Available data
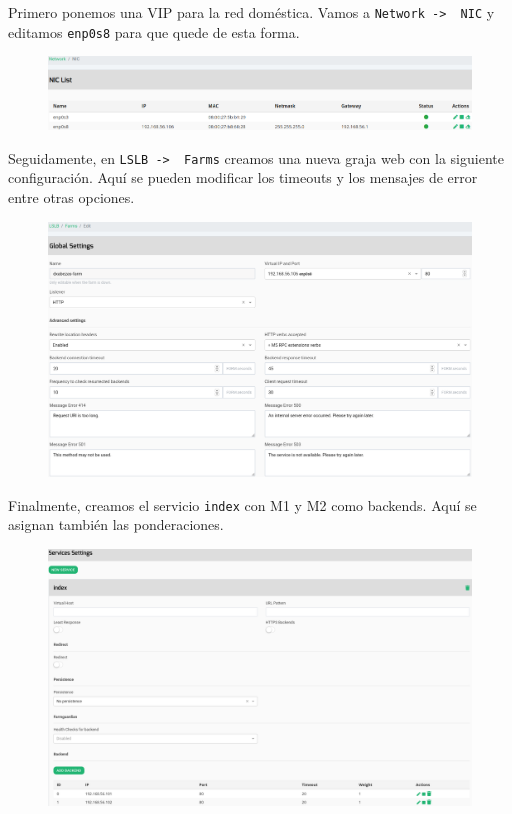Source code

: \documentclass{article}
\begin{document}
Primero ponemos una VIP para la red doméstica. Vamos a \texttt{Network -> \ NIC} y editamos \texttt{enp0s8} para que
quede de esta forma.

\begin{figure}[H]
	\centering
	\includegraphics[width=160mm]{imgs/zev-nic}
\end{figure}

Seguidamente, en \texttt{LSLB -> \ Farms} creamos una nueva graja web con la siguiente configuración.
Aquí se pueden modificar los timeouts y los mensajes de error entre otras opciones.

\begin{figure}[H]
	\centering
	\includegraphics[width=160mm]{imgs/zev-farm}
\end{figure}

Finalmente, creamos
el servicio \texttt{index} con M1 y M2 como backends. Aquí se asignan también las ponderaciones.

\begin{figure}[H]
	\centering
	\includegraphics[width=160mm]{imgs/zev-service}
\end{figure}
\end{document}
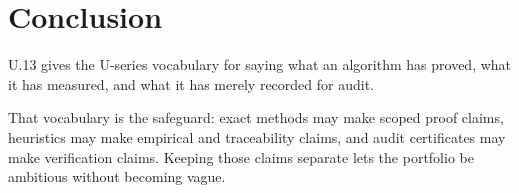 \section{Conclusion}

U.13 gives the U-series vocabulary for saying what an algorithm has proved,
what it has measured, and what it has merely recorded for audit.

That vocabulary is the safeguard: exact methods may make scoped proof claims,
heuristics may make empirical and traceability claims, and audit certificates
may make verification claims. Keeping those claims separate lets the portfolio
be ambitious without becoming vague.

Work item
From the line containing "quede de esta forma." down to the final line of the listing above, write out only those lines exactly as they are, minus the pictures.

Solution to this exercise
quede de esta forma.

\begin{figure}[H]
	\centering
	\includegraphics[width=160mm]{imgs/zev-nic}
\end{figure}

Seguidamente, en \texttt{LSLB -> \ Farms} creamos una nueva graja web con la siguiente configuración.
Aquí se pueden modificar los timeouts y los mensajes de error entre otras opciones.

\begin{figure}[H]
	\centering
	\includegraphics[width=160mm]{imgs/zev-farm}
\end{figure}

Finalmente, creamos
el servicio \texttt{index} con M1 y M2 como backends. Aquí se asignan también las ponderaciones.

\begin{figure}[H]
	\centering
	\includegraphics[width=160mm]{imgs/zev-service}
\end{figure}
\end{document}
 \section{Conclusion}

U.13 gives the U-series vocabulary for saying what an algorithm has proved,
what it has measured, and what it has merely recorded for audit.

That vocabulary is the safeguard: exact methods may make scoped proof claims,
heuristics may make empirical and traceability claims, and audit certificates
may make verification claims. Keeping those claims separate lets the portfolio
be ambitious without becoming vague.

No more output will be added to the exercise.